- Born: Thomas Raymond Dombkowski June 28, 1950 Rochester, New York
- Died: April 20, 2006 (aged 55) Chicago, Illinois
- Occupations: American activist for HIV/AIDS and LGBT communities
- Known for: Co-founder of IMPACT
- Partner(s): Patrick Rossi, John Shawhan
- Parents: Bernard Dombkowski (father); Helene Skurski (mother);

= Thom Dombkowski =

American activist

Thomas Raymond Dombkowski (1950–2006) was an American activist for HIV/AIDS and LGBT communities.

==Biography==
Dombkowski was born on June 28, 1950, in Rochester, New York to Bernard and Helene (Skurski) Dombkowski. He earned a bachelor's degree from Notre Dame and a Juris Doctor degree from DePaul University. He left a career at the Internal Revenue Service to focus on assisting individuals affected by AIDS.

Dombkowski's contributions included distributing over $150 million to local AIDS service organizations while working at the Chicago Department of Public Health. He co-founded Chicago House, the first support residence for individuals living with AIDS, and served as its second executive director. Additionally, he was a staff writer for Howard Brown Memorial Clinic.

As a volunteer, Dombkowski co-founded IMPACT, a political organization, and was a major donor to the Gay and Lesbian Victory Fund. He funded the feasibility study that led to the development of the Center on Halsted by Horizons Community Services and initiated the creation of the Gay & Lesbian Hall of Fame.

Dombkowski was also deeply involved in Chicago's gay leather community since 1970 and mentored by John F.G. Shawhan.
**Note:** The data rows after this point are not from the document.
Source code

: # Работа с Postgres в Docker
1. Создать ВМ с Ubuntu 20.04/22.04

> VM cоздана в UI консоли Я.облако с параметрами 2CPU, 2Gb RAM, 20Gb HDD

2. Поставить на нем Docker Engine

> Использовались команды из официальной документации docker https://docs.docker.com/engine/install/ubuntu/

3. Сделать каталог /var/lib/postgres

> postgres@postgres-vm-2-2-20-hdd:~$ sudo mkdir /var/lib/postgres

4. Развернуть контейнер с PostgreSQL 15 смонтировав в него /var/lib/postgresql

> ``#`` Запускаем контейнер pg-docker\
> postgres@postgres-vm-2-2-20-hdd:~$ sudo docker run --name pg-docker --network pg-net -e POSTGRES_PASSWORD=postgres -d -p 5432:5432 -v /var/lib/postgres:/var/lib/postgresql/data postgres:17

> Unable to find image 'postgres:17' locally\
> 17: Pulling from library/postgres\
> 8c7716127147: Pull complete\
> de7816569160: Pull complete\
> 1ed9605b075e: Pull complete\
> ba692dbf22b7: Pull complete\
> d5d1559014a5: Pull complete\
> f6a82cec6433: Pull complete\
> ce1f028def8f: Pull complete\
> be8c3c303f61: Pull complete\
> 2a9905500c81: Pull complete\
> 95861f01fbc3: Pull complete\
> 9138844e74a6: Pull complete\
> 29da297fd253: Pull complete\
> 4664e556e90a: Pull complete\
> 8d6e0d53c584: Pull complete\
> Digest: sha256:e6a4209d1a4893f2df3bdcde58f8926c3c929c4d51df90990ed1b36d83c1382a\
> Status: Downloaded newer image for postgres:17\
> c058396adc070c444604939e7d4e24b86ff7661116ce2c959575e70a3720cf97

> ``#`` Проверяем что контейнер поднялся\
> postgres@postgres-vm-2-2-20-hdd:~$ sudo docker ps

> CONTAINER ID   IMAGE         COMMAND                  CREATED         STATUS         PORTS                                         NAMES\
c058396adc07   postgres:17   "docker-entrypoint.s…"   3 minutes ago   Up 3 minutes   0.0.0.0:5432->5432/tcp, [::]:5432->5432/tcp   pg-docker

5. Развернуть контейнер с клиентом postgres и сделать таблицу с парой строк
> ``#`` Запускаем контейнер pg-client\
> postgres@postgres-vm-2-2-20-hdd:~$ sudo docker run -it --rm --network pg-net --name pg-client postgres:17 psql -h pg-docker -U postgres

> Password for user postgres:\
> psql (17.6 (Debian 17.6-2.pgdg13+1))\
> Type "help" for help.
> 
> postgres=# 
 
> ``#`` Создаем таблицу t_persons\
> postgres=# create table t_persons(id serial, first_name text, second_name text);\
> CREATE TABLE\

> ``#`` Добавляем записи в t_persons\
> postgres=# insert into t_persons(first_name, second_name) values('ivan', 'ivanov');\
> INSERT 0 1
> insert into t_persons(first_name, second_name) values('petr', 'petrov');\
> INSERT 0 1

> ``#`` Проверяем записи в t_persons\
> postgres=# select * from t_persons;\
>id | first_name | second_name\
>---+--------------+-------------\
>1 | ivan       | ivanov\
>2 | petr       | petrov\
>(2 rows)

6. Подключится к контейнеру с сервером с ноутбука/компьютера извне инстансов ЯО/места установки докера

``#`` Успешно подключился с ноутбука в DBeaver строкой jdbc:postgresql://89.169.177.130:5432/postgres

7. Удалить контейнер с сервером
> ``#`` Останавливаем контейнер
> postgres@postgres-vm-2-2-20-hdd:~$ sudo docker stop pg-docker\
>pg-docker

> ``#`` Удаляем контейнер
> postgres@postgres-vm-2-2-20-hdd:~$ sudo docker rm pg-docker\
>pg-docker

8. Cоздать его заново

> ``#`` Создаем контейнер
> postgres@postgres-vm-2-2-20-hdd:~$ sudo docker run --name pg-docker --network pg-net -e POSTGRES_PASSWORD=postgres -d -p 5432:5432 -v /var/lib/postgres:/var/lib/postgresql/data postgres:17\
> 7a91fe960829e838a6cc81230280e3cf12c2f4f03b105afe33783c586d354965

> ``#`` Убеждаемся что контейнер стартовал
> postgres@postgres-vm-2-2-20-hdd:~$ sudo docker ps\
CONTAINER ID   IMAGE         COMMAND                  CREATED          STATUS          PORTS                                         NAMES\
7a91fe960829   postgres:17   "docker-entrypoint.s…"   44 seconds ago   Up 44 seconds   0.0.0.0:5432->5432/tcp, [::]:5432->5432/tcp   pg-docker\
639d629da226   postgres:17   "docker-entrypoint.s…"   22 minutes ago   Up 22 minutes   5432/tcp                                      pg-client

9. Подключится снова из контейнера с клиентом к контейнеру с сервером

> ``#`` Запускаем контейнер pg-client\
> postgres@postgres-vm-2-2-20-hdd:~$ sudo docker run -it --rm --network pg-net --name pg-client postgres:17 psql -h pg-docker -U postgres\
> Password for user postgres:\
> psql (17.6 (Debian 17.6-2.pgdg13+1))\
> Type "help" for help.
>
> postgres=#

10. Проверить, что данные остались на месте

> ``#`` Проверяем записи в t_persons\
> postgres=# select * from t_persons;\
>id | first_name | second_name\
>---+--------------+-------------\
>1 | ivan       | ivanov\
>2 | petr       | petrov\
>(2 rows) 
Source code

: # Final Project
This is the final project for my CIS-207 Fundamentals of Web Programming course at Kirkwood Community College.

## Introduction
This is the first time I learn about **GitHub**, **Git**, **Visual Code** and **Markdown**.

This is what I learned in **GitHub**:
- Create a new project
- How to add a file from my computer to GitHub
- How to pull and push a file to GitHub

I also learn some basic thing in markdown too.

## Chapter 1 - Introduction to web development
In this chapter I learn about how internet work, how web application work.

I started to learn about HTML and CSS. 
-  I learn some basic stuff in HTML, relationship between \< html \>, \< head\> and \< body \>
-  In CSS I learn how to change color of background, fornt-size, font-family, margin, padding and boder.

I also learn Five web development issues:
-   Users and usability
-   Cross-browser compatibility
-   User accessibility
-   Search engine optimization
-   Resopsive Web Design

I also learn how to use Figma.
He participated in contests, such as Mr. Gold Coast, and contributed significantly to International Mr. Leather (IML), serving as its chief judge for a decade. Moreover, he judged other competitions, including Mr. Philadelphia Leather and International Ms. Leather. Dombkowski was a charter member of the Old Girls Network (OGN) and co-founded the Chicago Leather Kennel Club with Chuck Windemuth in February 2004.

== Death ==
Dombkowski died at his home in Chicago on April 20, 2006.